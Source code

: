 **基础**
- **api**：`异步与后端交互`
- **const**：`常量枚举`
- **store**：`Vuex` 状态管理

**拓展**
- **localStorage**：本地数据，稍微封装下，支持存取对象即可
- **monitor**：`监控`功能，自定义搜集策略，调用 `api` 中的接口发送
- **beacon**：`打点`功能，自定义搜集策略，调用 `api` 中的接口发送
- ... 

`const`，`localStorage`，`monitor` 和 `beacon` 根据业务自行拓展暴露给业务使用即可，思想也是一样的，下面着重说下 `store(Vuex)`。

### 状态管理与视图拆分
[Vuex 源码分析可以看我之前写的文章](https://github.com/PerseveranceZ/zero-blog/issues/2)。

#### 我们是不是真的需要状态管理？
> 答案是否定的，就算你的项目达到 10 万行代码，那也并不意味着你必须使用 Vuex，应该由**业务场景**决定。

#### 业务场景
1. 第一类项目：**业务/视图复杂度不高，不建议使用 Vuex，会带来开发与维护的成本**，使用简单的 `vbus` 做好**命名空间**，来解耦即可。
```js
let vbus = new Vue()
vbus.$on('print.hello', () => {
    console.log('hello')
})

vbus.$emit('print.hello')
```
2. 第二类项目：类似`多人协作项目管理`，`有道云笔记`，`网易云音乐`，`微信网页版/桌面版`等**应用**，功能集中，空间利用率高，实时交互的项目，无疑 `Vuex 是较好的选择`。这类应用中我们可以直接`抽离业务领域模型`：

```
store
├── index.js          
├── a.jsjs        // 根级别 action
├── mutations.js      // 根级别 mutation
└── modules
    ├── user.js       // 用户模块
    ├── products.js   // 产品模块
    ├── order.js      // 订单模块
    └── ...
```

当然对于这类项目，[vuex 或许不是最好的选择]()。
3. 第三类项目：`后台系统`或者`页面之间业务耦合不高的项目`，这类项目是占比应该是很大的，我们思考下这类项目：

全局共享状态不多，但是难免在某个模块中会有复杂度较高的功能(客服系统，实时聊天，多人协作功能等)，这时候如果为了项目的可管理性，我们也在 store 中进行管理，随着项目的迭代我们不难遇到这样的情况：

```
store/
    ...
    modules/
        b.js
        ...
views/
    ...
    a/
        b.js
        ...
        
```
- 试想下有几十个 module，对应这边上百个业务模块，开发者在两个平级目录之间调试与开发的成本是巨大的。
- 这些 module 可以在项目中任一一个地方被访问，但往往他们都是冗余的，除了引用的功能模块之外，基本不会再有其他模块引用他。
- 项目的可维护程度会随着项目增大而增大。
_____
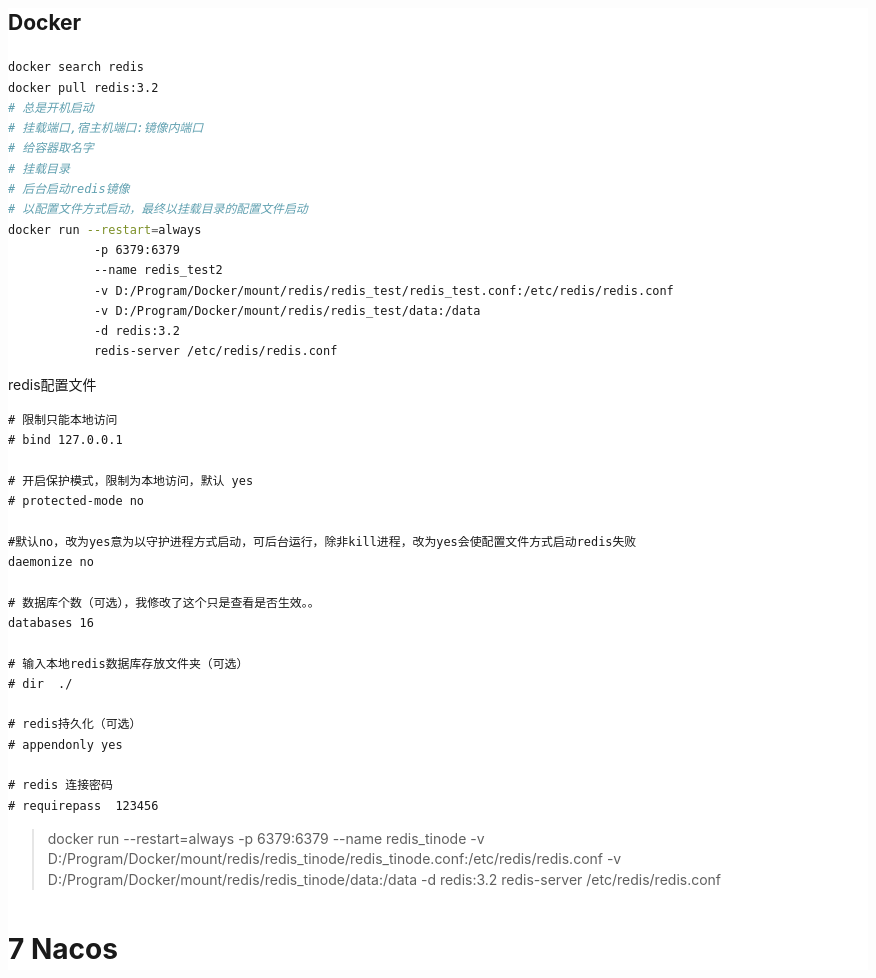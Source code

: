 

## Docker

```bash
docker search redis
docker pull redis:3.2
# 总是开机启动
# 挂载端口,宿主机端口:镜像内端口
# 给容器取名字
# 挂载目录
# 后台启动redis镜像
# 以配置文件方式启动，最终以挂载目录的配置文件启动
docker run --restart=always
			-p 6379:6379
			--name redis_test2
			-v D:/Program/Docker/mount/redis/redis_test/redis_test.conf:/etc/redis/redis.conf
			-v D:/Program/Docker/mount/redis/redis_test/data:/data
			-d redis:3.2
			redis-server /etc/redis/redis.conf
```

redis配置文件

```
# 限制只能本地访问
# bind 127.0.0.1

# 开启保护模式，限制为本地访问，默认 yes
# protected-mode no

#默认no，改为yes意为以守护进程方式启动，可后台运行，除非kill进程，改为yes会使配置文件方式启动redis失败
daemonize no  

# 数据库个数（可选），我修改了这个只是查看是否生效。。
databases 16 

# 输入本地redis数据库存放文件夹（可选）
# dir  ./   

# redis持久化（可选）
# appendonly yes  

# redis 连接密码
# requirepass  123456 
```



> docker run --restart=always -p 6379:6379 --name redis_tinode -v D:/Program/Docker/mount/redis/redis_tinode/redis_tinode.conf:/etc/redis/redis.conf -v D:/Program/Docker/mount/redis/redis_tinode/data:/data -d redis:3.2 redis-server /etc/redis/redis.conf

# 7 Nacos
_____
What must be returned is a bare number, the count of lines in the entries holding the string "const".

RESULT OF THE EXERCISE ▸
2